===== Exercise material =====
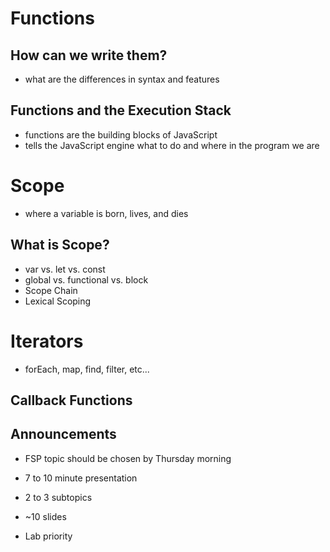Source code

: # Functions

## How can we write them?
- what are the differences in syntax and features

## Functions and the Execution Stack
- functions are the building blocks of JavaScript
- tells the JavaScript engine what to do and where in the program we are

# Scope
- where a variable is born, lives, and dies

## What is Scope?
- var vs. let vs. const
- global vs. functional vs. block
- Scope Chain
- Lexical Scoping

# Iterators
- forEach, map, find, filter, etc...

## Callback Functions


## Announcements
 - FSP topic should be chosen by Thursday morning
  - 7 to 10 minute presentation
  - 2 to 3 subtopics
  - ~10 slides

- Lab priority
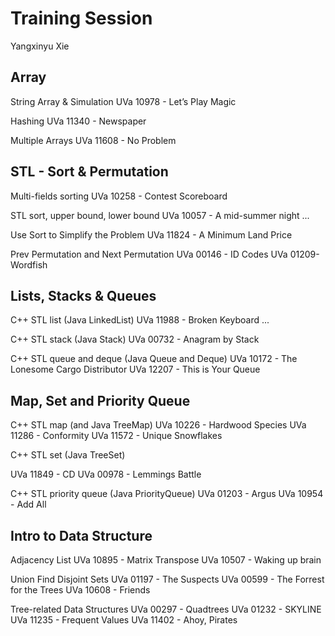 # Training Session

Yangxinyu Xie

Array
-----------------------------------------------------------------------------------------
String Array & Simulation
UVa 10978 - Let’s Play Magic 

Hashing
UVa 11340 - Newspaper 

Multiple Arrays
UVa 11608 - No Problem


STL - Sort & Permutation
-----------------------------------------------------------------------------------------
Multi-fields sorting
UVa 10258 - Contest Scoreboard 

STL sort, upper bound, lower bound
UVa 10057 - A mid-summer night ...

Use Sort to Simplify the Problem
UVa 11824 - A Minimum Land Price

Prev Permutation and Next Permutation
UVa 00146 - ID Codes
UVa 01209-Wordfish


Lists, Stacks & Queues
-----------------------------------------------------------------------------------------
C++ STL list (Java LinkedList) 
UVa 11988 - Broken Keyboard ... 

C++ STL stack (Java Stack) 
UVa 00732 - Anagram by Stack

C++ STL queue and deque (Java Queue and Deque) 
UVa 10172 - The Lonesome Cargo Distributor
UVa 12207 - This is Your Queue


Map, Set and Priority Queue
-----------------------------------------------------------------------------------------
C++ STL map (and Java TreeMap) 
UVa 10226 - Hardwood Species
UVa 11286 - Conformity
UVa 11572 - Unique Snowflakes

C++ STL set (Java TreeSet) 

UVa 11849 - CD
UVa 00978 - Lemmings Battle

C++ STL priority queue (Java PriorityQueue) 
UVa 01203 - Argus
UVa 10954 - Add All


Intro to Data Structure
-----------------------------------------------------------------------------------------
Adjacency List
UVa 10895 - Matrix Transpose
UVa 10507 - Waking up brain

Union Find Disjoint Sets 
UVa 01197 - The Suspects
UVa 00599 - The Forrest for the Trees
UVa 10608 - Friends

Tree-related Data Structures 
UVa 00297 - Quadtrees
UVa 01232 - SKYLINE
UVa 11235 - Frequent Values
UVa 11402 - Ahoy, Pirates
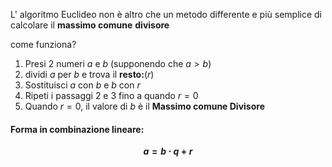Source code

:L' algoritmo Euclideo non è altro che un metodo differente e più semplice di calcolare il **massimo comune** **divisore** 

come funziona?
1. Presi 2 numeri $a$ e $b$ (supponendo che $a>b$)
2. dividi $a$ per $b$  e trova il **resto:**($r$)
3. Sostituisci $a$ con $b$ e $b$ con $r$
4. Ripeti i passaggi 2 e 3 fino a quando $r=0$
5. Quando $r=0$, il valore di $b$ è il **Massimo comune Divisore**
#### **Forma in combinazione lineare:**
**$$a=b⋅q+r$$**
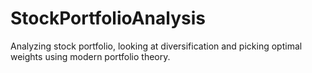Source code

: # StockPortfolioAnalysis
Analyzing stock portfolio, looking at diversification and picking optimal weights using modern portfolio theory.
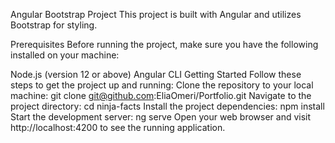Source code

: Angular Bootstrap Project
This project is built with Angular and utilizes Bootstrap for styling.

Prerequisites
Before running the project, make sure you have the following installed on your machine:

Node.js (version 12 or above)
Angular CLI
Getting Started
Follow these steps to get the project up and running:
Clone the repository to your local machine:
git clone git@github.com:EliaOmeri/Portfolio.git
Navigate to the project directory:
cd ninja-facts
Install the project dependencies:
npm install
Start the development server:
ng serve
Open your web browser and visit http://localhost:4200 to see the running application.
=====
## Goal of the exercise
With the pictures omitted, the material is to be transcribed exactly.

## Output of the task
Source code

: # Functions

## How can we write them?
- what are the differences in syntax and features

## Functions and the Execution Stack
- functions are the building blocks of JavaScript
- tells the JavaScript engine what to do and where in the program we are

# Scope
- where a variable is born, lives, and dies

## What is Scope?
- var vs. let vs. const
- global vs. functional vs. block
- Scope Chain
- Lexical Scoping

# Iterators
- forEach, map, find, filter, etc...

## Callback Functions


## Announcements
 - FSP topic should be chosen by Thursday morning
  - 7 to 10 minute presentation
  - 2 to 3 subtopics
  - ~10 slides

- Lab priority
 # Training Session

Yangxinyu Xie

Array
-----------------------------------------------------------------------------------------
String Array & Simulation
UVa 10978 - Let’s Play Magic 

Hashing
UVa 11340 - Newspaper 

Multiple Arrays
UVa 11608 - No Problem


STL - Sort & Permutation
-----------------------------------------------------------------------------------------
Multi-fields sorting
UVa 10258 - Contest Scoreboard 

STL sort, upper bound, lower bound
UVa 10057 - A mid-summer night ...

Use Sort to Simplify the Problem
UVa 11824 - A Minimum Land Price

Prev Permutation and Next Permutation
UVa 00146 - ID Codes
UVa 01209-Wordfish


Lists, Stacks & Queues
-----------------------------------------------------------------------------------------
C++ STL list (Java LinkedList) 
UVa 11988 - Broken Keyboard ... 

C++ STL stack (Java Stack) 
UVa 00732 - Anagram by Stack

C++ STL queue and deque (Java Queue and Deque) 
UVa 10172 - The Lonesome Cargo Distributor
UVa 12207 - This is Your Queue


Map, Set and Priority Queue
-----------------------------------------------------------------------------------------
C++ STL map (and Java TreeMap) 
UVa 10226 - Hardwood Species
UVa 11286 - Conformity
UVa 11572 - Unique Snowflakes

C++ STL set (Java TreeSet) 

UVa 11849 - CD
UVa 00978 - Lemmings Battle

C++ STL priority queue (Java PriorityQueue) 
UVa 01203 - Argus
UVa 10954 - Add All


Intro to Data Structure
-----------------------------------------------------------------------------------------
Adjacency List
UVa 10895 - Matrix Transpose
UVa 10507 - Waking up brain

Union Find Disjoint Sets 
UVa 01197 - The Suspects
UVa 00599 - The Forrest for the Trees
UVa 10608 - Friends

Tree-related Data Structures 
UVa 00297 - Quadtrees
UVa 01232 - SKYLINE
UVa 11235 - Frequent Values
UVa 11402 - Ahoy, Pirates
Source code

:L' algoritmo Euclideo non è altro che un metodo differente e più semplice di calcolare il **massimo comune** **divisore** 

come funziona?
1. Presi 2 numeri $a$ e $b$ (supponendo che $a>b$)
2. dividi $a$ per $b$  e trova il **resto:**($r$)
3. Sostituisci $a$ con $b$ e $b$ con $r$
4. Ripeti i passaggi 2 e 3 fino a quando $r=0$
5. Quando $r=0$, il valore di $b$ è il **Massimo comune Divisore**
#### **Forma in combinazione lineare:**
**$$a=b⋅q+r$$**
Source code

: # StockPortfolioAnalysis
Analyzing stock portfolio, looking at diversification and picking optimal weights using modern portfolio theory.
Source code

: Angular Bootstrap Project
This project is built with Angular and utilizes Bootstrap for styling.

Prerequisites
Before running the project, make sure you have the following installed on your machine:

Node.js (version 12 or above)
Angular CLI
Getting Started
Follow these steps to get the project up and running:
Clone the repository to your local machine:
git clone git@github.com:EliaOmeri/Portfolio.git
Navigate to the project directory:
cd ninja-facts
Install the project dependencies:
npm install
Start the development server:
ng serve
Open your web browser and visit http://localhost:4200 to see the running application.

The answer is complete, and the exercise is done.